== Segment start ==

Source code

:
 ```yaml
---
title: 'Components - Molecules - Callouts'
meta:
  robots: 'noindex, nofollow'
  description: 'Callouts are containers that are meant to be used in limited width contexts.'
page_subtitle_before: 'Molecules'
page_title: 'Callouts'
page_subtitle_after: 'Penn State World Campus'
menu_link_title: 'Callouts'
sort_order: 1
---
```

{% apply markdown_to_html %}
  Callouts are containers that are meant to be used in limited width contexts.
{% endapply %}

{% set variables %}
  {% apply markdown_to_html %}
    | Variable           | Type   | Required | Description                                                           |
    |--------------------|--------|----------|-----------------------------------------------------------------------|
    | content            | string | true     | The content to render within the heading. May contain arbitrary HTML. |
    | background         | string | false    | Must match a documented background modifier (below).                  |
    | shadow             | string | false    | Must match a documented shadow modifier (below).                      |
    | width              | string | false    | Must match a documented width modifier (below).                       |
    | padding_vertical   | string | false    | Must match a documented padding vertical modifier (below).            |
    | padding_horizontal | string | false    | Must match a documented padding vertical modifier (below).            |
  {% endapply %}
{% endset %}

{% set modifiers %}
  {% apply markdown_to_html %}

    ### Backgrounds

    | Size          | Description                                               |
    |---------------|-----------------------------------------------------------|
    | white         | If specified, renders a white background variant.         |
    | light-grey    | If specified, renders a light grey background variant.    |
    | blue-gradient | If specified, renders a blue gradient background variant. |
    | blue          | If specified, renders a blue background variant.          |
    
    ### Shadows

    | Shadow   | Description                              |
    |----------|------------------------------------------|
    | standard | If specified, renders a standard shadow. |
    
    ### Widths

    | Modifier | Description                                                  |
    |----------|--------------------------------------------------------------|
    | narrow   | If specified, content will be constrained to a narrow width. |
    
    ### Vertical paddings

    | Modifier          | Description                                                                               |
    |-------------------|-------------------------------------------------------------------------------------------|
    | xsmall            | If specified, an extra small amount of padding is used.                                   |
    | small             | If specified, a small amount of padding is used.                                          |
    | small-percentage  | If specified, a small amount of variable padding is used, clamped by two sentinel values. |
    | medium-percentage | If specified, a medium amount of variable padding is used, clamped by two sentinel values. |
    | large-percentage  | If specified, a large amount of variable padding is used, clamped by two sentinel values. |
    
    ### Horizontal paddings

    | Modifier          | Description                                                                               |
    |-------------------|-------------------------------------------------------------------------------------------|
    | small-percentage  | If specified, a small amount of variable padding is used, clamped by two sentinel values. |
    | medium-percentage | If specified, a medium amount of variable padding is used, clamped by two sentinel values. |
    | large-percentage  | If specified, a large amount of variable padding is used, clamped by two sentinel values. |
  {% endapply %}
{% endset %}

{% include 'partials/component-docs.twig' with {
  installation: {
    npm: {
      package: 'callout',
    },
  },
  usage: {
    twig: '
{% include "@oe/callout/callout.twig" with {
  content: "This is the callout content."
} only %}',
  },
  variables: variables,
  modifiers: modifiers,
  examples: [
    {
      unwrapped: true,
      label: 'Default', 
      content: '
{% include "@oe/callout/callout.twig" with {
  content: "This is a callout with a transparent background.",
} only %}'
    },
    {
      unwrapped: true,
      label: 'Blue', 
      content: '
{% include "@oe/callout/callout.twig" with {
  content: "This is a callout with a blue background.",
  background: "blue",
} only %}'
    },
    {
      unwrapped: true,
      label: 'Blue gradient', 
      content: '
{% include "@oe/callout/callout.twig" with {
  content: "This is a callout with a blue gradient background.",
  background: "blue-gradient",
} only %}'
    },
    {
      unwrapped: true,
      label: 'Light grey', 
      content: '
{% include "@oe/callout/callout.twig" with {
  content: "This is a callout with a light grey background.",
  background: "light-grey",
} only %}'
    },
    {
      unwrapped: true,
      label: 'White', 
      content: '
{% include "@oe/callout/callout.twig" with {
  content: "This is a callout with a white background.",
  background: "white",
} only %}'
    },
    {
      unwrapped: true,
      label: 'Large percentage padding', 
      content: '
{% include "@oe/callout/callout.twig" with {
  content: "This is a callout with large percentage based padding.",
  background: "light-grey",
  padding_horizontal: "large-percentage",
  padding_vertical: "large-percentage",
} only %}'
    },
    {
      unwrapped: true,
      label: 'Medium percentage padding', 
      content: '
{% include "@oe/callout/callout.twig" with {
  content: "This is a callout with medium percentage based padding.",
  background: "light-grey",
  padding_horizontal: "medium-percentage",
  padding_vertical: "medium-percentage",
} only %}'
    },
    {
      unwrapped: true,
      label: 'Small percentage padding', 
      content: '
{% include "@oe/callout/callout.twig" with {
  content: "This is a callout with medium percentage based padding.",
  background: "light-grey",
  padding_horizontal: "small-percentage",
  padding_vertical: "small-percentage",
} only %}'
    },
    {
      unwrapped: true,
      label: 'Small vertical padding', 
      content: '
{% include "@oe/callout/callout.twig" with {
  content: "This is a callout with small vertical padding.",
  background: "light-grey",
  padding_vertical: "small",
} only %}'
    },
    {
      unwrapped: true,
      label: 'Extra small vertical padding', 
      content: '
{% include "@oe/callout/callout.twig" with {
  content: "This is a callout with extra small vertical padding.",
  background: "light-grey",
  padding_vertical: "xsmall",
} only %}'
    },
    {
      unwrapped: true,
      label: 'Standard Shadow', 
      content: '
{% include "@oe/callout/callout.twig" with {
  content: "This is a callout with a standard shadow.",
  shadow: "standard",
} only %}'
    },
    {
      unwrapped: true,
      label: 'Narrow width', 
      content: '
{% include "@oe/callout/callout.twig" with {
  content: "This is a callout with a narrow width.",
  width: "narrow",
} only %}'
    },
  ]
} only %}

== Segment end ==

In the data above, find each line that uses the string "paddings". Copy it.

    ### Vertical paddings
    ### Horizontal paddings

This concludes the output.